Table 1- Pharmacokinetic properties of different sulfonylureas (Source- Pharmacology and Pharmacotherapeutics. 24th edition)

Therapeutic Uses

•  They are useful in treating symptomatic patients with type 2 diabetes who cannot achieve appropriate control with diet and exercise alone. They are often prescribed for diabetic patients who are not overweight or in whom metformin is contraindicated or metformin is not enough to obtain adequate glycemia control.
About 70% of patients show satisfactory response and remaining are termed as primary failures.
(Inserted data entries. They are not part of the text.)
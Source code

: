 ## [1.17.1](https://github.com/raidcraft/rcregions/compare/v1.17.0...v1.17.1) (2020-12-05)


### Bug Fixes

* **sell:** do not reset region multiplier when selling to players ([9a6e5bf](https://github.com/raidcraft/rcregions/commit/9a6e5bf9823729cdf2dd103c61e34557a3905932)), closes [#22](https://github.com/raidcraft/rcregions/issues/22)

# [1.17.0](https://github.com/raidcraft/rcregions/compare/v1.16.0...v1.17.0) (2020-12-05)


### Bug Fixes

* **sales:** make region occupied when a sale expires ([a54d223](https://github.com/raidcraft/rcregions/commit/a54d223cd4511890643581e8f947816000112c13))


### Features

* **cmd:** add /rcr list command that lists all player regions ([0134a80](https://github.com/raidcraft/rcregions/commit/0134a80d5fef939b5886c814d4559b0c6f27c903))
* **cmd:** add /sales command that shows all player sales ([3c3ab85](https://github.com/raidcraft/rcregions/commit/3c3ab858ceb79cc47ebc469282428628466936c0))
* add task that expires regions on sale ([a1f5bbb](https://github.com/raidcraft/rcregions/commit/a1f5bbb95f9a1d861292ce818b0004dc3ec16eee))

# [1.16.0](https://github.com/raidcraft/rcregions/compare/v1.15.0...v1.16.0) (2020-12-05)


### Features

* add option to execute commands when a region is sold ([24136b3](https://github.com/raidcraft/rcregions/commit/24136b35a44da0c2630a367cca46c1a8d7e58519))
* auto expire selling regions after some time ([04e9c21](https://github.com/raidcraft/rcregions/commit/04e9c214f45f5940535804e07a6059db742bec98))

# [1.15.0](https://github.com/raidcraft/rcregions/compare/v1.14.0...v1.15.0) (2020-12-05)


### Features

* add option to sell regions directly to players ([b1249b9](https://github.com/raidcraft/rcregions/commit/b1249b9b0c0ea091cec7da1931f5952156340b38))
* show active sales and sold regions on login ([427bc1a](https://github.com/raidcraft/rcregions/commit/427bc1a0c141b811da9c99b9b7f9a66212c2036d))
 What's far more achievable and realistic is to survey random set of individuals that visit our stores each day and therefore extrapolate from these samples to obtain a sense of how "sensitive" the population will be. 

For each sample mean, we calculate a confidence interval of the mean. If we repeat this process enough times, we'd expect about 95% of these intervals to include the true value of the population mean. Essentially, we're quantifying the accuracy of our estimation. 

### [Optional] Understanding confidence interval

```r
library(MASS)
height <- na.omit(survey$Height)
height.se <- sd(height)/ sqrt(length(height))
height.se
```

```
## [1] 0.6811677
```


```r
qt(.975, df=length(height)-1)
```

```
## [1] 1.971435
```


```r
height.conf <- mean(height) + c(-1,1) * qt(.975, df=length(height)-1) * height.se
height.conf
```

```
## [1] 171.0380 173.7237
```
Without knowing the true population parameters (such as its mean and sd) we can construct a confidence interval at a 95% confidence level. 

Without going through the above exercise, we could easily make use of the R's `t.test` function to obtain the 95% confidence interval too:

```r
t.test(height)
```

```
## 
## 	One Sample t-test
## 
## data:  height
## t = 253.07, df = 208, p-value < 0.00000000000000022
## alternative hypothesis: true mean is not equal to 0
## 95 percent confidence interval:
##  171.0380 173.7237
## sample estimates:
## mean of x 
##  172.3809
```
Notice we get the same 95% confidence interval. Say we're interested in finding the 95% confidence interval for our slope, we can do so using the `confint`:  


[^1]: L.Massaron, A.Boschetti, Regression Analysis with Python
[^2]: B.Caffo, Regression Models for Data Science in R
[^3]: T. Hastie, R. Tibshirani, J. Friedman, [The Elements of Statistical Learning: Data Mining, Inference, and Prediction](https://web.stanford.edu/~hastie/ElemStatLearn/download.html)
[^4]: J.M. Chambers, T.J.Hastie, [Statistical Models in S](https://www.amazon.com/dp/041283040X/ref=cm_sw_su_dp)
Among the patients who show initial satisfactory response to sulfonylurea, 5-10% escape from control every year (secondary failure). It may be due to inadequate dose, poor compliance, progressive deterioration of pancreatic function, dietary excess and intercurrent disease.
Though they are second preferred drug to treat type 2 diabetes, they are still most used agents due to monodosing and their lower cost.
• In some cases of type 2 diabetes, they are used in combination with insulin.
• Chlorpropamide is used in diabetes insipidus.

Adverse Effects

• Chances of adverse effects are more common with first-generation sulfonylurea compared to second-generation sulfonylurea.
• The most common adverse effect is hypoglycemia. Hypoglycemia is precipitated by excessive dose, decreased food intake, presence of liver or kidney disease and vomiting. This is more common with long acting sulfonamides or when sulfonylurea is taken in combination with other anti-hyperglycemic agents.
• Weight gain is another common adverse effect associated with sulfonylurea.
• Allergic skin rashes may occur rarely. Other adverse effects are nausea, vomiting, cholestatic jaundice, aplastic and hemolytic anemia.
• Cardiovascular increased mortality and disulfiram like reaction are possible adverse effect when sulfonylurea is used for long term. Glyburide may act on SUR present on cardiac tissue and result in arrhythmia.
• Hyponatremia may occur due to potentiation of circulating ADH (anti-diuretic hormone) by sulfonylurea.

Drug Interaction

• They potentiate and prolong the CNS effect of barbiturates and other sedative-hypnotics.
• Drugs like oral anticoagulants, sulfonamide, phenylbutazone and salicylates can displace them from protein binding sites and potentiate their hypoglycemic effect. MAO inhibitors, warfarin, chloramphenicol and propranolol can decrease hepatic metabolism of sulfonylurea and produce hypoglycemic unresponsiveness. Alcohol can produce dangerous hypoglycemia when used by patients in sulfonylurea therapy.
• Drugs like rifampin can induce hepatic metabolism and decrease their concentration and efficacy.
• Concurrent administration of alcohol can produce disulfiram like reaction (flushing in susceptible individual). It is more common with chlorpropamide.

Contraindication

• They are contraindicated in type 1 diabetic patient.
• Contraindicated in pregnancy and lactating mother.
• Used with caution in renal and hepatic insufficiency.

References

  1. Simpson SH, Lee J, Choi S, Vandermeer B, Abdelmoneim AS, featherstone TR. Mortality risk among sulfonylureas: a systematic review and network meta-analysis. The Lancet Diabetes and Endocrinology. 2015; 3(1): 43-51.
  2. Khunti K, Chatterjee S, Gerstein HC, Zoungas S, Davies MJ. Do sulphonylureas still have a place in clinical practice? The Lancet Diabetes and Endocrinology. 2018; 6(10_: 821-832.
  3. Aquilante Sulfonylurea pharmacogenomics in Type 2 diabetes: the influence of drug target and diabetes risk polymorphisms. Expert Rev Cardiovasc Ther. 2010; 8(3): 359–372.
  4. Kalra S, Aamir AH,  Raza A, Das AK, Khan AK,  Shrestha D et al.  Place of sulfonylureas in the management of type 2 diabetes mellitus in South Asia: A consensus statement.  Indian Journal of Endocrinology and Metabolism. 2015; 19(5): 577-596.
  5. Furman BL. Sulfonylureas. xPharm: The Comprehensive Pharmacology Reference. 2007:1-2.
  6. Pharmacology and Pharmacotherapeutics. 24th
  7. Goodman and Gillman Manual of Pharmacology and Therapeutics.